Data handling#
Autoprot Preprocessing Functions.
@author: Wignand, Julian, Johannes
@documentation: Julian
- autoprot.preprocessing.data_handling.download_from_ftp(url, save_dir, login_name='anonymous', login_pw='')[source]#
Download a file from FTP.
- Parameters:
url (TYPE) – DESCRIPTION.
save_dir (TYPE) – DESCRIPTION.
login_name (str) – Login name for the FTP server. Default is ‘anonymous’ working for the PRIDE FTP server.

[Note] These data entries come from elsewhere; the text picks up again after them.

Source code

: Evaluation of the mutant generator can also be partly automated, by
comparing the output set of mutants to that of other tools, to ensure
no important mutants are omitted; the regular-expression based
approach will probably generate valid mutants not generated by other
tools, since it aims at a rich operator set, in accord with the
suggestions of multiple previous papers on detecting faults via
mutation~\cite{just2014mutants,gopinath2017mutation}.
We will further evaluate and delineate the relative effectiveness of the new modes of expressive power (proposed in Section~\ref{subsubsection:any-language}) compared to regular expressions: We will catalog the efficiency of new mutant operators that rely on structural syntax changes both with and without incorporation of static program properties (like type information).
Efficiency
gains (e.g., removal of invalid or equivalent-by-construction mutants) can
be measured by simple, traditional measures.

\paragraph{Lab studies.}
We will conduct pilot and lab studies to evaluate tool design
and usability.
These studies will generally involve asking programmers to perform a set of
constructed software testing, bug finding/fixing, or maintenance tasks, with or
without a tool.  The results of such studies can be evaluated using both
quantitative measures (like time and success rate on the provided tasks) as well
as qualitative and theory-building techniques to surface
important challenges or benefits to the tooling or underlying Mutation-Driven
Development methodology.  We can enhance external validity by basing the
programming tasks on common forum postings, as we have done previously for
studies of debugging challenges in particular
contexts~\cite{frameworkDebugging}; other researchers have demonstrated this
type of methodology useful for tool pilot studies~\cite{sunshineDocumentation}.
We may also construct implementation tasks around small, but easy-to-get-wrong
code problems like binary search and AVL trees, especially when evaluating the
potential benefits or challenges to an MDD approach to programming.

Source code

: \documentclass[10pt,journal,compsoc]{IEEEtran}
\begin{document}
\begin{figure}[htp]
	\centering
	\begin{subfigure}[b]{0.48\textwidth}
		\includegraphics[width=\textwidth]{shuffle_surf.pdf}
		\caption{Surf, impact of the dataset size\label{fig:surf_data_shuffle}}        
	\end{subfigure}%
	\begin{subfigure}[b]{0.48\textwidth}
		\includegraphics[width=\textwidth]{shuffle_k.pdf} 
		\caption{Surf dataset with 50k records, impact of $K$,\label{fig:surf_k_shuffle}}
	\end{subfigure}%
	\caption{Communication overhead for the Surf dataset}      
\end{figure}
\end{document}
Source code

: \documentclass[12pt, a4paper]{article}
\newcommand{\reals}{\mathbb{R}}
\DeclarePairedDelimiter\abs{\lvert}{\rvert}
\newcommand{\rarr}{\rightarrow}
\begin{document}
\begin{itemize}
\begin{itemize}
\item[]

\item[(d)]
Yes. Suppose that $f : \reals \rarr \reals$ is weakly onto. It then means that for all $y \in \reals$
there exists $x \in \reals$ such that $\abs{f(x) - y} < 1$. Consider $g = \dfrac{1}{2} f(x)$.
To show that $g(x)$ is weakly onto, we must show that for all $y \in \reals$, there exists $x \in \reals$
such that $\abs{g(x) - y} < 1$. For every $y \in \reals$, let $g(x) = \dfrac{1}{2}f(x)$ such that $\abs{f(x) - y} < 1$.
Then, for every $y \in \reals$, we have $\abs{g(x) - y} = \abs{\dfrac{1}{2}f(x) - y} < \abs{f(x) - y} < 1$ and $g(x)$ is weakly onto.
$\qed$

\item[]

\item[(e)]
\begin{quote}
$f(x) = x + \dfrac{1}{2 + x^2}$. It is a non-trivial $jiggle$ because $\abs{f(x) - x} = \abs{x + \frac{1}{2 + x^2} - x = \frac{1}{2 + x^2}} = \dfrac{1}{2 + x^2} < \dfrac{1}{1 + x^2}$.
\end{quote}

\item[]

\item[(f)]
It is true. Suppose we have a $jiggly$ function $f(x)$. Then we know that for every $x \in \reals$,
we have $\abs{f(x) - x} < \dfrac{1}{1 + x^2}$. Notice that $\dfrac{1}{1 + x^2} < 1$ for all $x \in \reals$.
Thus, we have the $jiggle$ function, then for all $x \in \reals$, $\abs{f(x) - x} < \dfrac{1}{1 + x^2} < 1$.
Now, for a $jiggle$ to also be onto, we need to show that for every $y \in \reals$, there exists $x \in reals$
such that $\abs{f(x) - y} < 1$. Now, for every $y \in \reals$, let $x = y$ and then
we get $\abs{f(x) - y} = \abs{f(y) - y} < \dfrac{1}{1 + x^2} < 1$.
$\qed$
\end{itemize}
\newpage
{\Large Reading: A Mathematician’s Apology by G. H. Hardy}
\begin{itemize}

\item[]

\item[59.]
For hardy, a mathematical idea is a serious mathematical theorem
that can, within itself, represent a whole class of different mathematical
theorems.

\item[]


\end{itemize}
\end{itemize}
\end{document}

login_pw (str) – Password for access to the FTP server. Default is ‘’
- Returns:
Path to the downloaded file.
- Return type:
str
Examples
Download all files from a dictionary holding file names and ftp links and save the paths to the downloaded files in a list.
>>> downloadedFiles = [] >>> for file in ftpDict.keys(): ... downloadedFiles.append(pp.download_from_ftp(ftpDict[file], r'C:\Users\jbender\Documents\python_playground'))
- autoprot.preprocessing.data_handling.fetch_from_pride(accession, term, ignore_caps=True)[source]#
Get download links files belonging to a PRIDE identifier.
- Parameters:
accession (str) – PRIDE identifier.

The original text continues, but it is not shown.